--- Problem to solve ---
Which lines of the data contain the string "terminal"? Copy every one.

--- Records provided ---
::::::::::
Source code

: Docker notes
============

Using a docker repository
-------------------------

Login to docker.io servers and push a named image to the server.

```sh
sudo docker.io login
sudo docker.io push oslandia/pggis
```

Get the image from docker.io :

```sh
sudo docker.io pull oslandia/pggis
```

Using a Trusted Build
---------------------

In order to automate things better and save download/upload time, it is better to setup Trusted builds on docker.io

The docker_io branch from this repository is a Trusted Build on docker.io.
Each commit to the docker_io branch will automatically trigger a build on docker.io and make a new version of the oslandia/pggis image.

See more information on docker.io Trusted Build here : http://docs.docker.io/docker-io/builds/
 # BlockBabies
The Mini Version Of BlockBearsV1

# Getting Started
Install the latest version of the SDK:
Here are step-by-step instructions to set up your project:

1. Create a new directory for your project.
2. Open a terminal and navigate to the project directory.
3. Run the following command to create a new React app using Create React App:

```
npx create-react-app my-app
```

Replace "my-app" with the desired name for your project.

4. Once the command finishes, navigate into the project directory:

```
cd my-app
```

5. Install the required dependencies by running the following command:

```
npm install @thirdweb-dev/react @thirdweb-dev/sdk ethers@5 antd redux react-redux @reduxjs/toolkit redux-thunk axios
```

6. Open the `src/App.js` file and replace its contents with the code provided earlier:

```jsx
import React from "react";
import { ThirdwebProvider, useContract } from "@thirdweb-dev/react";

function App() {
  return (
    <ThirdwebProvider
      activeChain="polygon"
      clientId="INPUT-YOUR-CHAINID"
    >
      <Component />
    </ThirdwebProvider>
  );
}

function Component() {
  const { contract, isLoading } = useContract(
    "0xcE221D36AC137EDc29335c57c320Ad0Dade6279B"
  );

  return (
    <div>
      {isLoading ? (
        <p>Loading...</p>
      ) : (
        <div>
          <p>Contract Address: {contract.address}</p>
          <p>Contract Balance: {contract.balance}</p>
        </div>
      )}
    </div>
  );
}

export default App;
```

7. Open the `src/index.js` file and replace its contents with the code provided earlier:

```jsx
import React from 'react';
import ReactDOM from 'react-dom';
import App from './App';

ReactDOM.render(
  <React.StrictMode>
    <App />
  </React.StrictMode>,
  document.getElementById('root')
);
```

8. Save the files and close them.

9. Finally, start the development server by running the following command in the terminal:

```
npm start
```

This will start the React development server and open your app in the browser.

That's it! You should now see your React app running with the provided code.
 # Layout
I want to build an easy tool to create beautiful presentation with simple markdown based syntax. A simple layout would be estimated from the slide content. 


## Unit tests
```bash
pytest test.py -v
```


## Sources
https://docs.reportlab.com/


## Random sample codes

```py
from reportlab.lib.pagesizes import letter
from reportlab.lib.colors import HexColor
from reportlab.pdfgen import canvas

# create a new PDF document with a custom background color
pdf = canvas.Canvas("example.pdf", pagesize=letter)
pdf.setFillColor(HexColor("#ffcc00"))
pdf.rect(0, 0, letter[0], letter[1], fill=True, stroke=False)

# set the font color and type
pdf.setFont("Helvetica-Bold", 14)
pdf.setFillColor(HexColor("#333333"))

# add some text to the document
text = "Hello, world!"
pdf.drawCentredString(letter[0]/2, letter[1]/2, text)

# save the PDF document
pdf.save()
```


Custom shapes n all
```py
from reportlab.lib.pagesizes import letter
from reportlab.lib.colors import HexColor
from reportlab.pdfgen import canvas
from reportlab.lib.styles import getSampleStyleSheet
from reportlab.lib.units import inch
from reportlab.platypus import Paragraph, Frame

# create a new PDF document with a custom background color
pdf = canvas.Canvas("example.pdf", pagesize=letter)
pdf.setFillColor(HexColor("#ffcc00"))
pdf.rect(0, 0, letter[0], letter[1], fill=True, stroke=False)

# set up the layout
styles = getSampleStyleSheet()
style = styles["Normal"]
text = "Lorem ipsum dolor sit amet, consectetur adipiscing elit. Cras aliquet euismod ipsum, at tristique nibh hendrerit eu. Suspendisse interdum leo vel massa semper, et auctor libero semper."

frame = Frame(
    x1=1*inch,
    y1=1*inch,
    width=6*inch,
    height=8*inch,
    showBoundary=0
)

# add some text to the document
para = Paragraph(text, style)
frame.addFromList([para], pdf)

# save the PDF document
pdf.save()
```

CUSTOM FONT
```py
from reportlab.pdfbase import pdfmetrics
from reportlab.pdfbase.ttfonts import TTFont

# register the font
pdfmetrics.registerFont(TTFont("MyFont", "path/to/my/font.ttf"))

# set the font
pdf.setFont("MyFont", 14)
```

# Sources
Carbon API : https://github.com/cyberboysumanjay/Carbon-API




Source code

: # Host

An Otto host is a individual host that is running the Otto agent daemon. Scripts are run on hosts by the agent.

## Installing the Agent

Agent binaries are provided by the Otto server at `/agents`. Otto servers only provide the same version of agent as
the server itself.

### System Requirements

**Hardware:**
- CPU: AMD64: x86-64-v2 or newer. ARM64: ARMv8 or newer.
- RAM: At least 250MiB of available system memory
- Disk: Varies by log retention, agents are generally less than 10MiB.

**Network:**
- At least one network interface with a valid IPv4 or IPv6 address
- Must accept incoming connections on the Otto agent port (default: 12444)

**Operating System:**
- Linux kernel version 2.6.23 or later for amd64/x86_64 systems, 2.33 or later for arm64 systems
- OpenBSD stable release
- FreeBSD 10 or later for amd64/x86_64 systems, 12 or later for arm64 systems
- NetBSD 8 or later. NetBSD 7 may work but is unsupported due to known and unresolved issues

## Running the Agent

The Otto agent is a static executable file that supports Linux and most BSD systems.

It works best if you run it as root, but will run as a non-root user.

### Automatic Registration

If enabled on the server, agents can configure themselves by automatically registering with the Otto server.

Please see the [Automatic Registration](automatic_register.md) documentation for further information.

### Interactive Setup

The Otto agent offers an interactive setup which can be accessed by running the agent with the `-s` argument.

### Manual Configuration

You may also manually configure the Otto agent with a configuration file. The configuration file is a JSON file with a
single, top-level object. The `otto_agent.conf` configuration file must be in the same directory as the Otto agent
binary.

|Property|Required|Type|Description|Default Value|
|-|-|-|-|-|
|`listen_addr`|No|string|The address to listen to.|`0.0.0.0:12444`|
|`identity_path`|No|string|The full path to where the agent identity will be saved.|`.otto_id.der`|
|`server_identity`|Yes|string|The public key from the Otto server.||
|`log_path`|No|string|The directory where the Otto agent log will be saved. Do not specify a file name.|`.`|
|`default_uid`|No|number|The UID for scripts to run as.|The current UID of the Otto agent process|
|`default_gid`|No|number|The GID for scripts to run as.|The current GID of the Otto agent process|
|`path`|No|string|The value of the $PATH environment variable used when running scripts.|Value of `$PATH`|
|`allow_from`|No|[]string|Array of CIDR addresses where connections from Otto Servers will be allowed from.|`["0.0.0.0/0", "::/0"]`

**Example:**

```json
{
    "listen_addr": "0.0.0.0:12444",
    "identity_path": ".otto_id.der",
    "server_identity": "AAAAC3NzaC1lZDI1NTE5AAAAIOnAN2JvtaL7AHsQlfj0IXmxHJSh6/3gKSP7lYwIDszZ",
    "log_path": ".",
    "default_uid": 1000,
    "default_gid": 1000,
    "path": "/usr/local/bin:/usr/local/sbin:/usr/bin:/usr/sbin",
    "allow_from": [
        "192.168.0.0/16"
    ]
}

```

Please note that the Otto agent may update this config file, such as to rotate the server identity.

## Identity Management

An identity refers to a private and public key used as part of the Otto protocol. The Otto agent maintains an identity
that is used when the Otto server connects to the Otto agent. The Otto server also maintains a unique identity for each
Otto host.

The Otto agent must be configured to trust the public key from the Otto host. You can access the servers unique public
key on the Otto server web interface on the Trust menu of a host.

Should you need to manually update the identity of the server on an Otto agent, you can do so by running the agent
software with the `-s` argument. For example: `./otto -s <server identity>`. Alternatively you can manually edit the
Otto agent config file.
::::::::::
--- Written reply ---
2. Open a terminal and navigate to the project directory.
9. Finally, start the development server by running the following command in the terminal:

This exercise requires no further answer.